No hay vacuna contra el racismo, ni contra
las injusticias. Pero hay la posibilidad de establecer leyes que nos permitan
respetarnos; y esas mismas leyes felizmente no son definitivas, son
perfectibles. “La ley es lo que conviene
al más fuerte”, adelantaba ya en la Grecia clásica un sofista como
Trasímaco de Calcedonia. No se equivocaba. Las leyes son la legitimación de un
estado de cosas. La propiedad privada de los medios de producción no es
natural, pero la ley la estable. ¿Quién dijo que las leyes no se pueden
cambiar? Si conviene al más fuerte… ¿qué hacemos los débiles? La historia
humana es la historia de esos eternos choques. “La violencia es la partera de la historia”, dijo Marx.

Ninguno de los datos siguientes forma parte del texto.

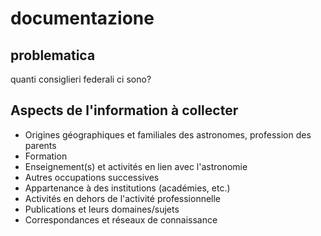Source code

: # documentazione

## problematica

quanti consiglieri federali ci sono?


## Aspects de l'information à collecter

* Origines géographiques et familiales des astronomes, profession des parents
* Formation
* Enseignement(s) et activités en lien avec l'astronomie
* Autres occupations successives
* Appartenance à des institutions (académies, etc.)
* Activités en dehors de l'activité professionnelle
* Publications et leurs domaines/sujets
* Correspondances et réseaux de connaissance 
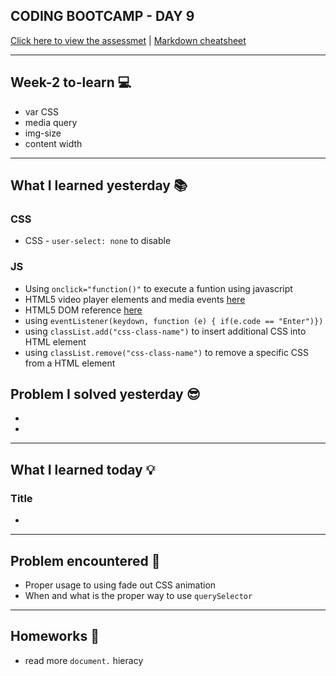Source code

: ## CODING BOOTCAMP - DAY 9
[Click here to view the assessmet](https://zahinz.github.io/SET-Day-9/) | [Markdown cheatsheet](https://www.markdownguide.org/cheat-sheet/)

---

## Week-2 to-learn 💻
* var CSS
* media query
* img-size
* content width
---

## What I learned yesterday 📚
### CSS
* CSS - `user-select: none` to disable 

### JS
* Using `onclick="function()"` to execute a funtion using javascript
* HTML5 video player elements and media events [here](https://www.w3.org/2010/05/video/mediaevents.html)
* HTML5 DOM reference [here](https://www.w3schools.com/tags/ref_av_dom.asp)
* using `eventListener(keydown, function (e) { if(e.code == "Enter")})`
* using `classList.add("css-class-name")` to insert additional CSS into HTML element
* using `classList.remove("css-class-name")` to remove a specific CSS from a HTML element



## Problem I solved yesterday 😎
* 
* 

---

## What I learned today 💡
### Title 
* 

---

## Problem encountered 🧐
* Proper usage to using fade out CSS animation
* When and what is the proper way to use `querySelector`

---

## Homeworks 📝
* read more `document.` hieracy 

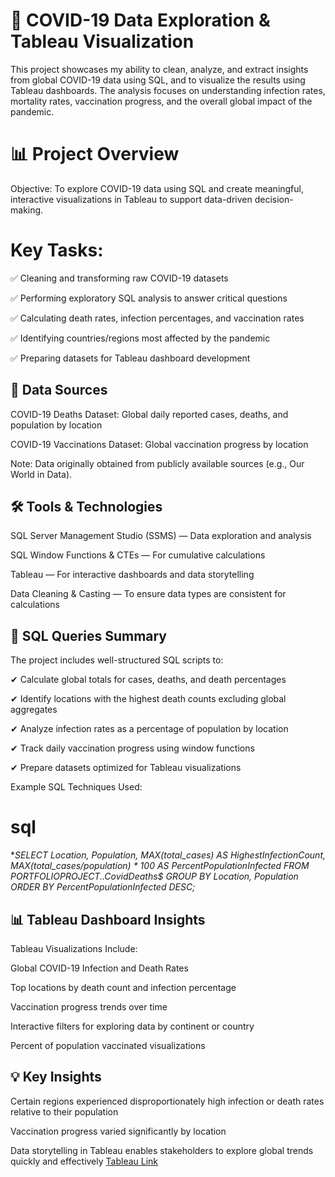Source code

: # 🦠 COVID-19 Data Exploration & Tableau Visualization
This project showcases my ability to clean, analyze, and extract insights from global COVID-19 data using SQL, and to visualize the results using Tableau dashboards. The analysis focuses on understanding infection rates, mortality rates, vaccination progress, and the overall global impact of the pandemic.

# 📊 Project Overview
Objective:
To explore COVID-19 data using SQL and create meaningful, interactive visualizations in Tableau to support data-driven decision-making.

# Key Tasks:

✅ Cleaning and transforming raw COVID-19 datasets

✅ Performing exploratory SQL analysis to answer critical questions

✅ Calculating death rates, infection percentages, and vaccination rates

✅ Identifying countries/regions most affected by the pandemic

✅ Preparing datasets for Tableau dashboard development

## 📁 Data Sources
COVID-19 Deaths Dataset: Global daily reported cases, deaths, and population by location

COVID-19 Vaccinations Dataset: Global vaccination progress by location

Note: Data originally obtained from publicly available sources (e.g., Our World in Data).

## 🛠️ Tools & Technologies
SQL Server Management Studio (SSMS) — Data exploration and analysis

SQL Window Functions & CTEs — For cumulative calculations

Tableau — For interactive dashboards and data storytelling

Data Cleaning & Casting — To ensure data types are consistent for calculations

## 🧩 SQL Queries Summary
The project includes well-structured SQL scripts to:

✔ Calculate global totals for cases, deaths, and death percentages

✔ Identify locations with the highest death counts excluding global aggregates

✔ Analyze infection rates as a percentage of population by location

✔ Track daily vaccination progress using window functions

✔ Prepare datasets optimized for Tableau visualizations

Example SQL Techniques Used:

# sql
**SELECT Location, Population, 
    MAX(total_cases) AS HighestInfectionCount,  
    MAX(total_cases/population) * 100 AS PercentPopulationInfected
FROM PORTFOLIOPROJECT..CovidDeaths$
GROUP BY Location, Population
ORDER BY PercentPopulationInfected DESC;*
## 📊 Tableau Dashboard Insights
Tableau Visualizations Include:

Global COVID-19 Infection and Death Rates

Top locations by death count and infection percentage

Vaccination progress trends over time

Interactive filters for exploring data by continent or country

Percent of population vaccinated visualizations

## 💡 Key Insights
Certain regions experienced disproportionately high infection or death rates relative to their population

Vaccination progress varied significantly by location

Data storytelling in Tableau enables stakeholders to explore global trends quickly and effectively
<a href="https://public.tableau.com/shared/3X4CDKJ49?:display_count=n&:origin=viz_share_link">Tableau Link</a>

Suprimir, eliminar al otro distinto no es
el camino. Ello, en definitiva, no es sino alimentar el ciclo de violencia; y
eso no tiene fin: hoy niños de la calle, después los drogadictos, después los
homosexuales.... ¿Y después? ¿Seropositivos?, ¿habitantes de barrios
marginales?, ¿indígenas?, ¿mujeres? ¿Y después gitanos, judíos, negros....latinos,
habitantes del Tercer Mundo.....? La lista no tiene fin. Y en algún lado de la
lista estamos todos. La idea de racismo, hoy día, debería darnos vergüenza. Pero
sigue siendo una triste realidad. Una vez más: pensemos en el ejemplo del
camarada italiano. ¿Hasta cuándo eso?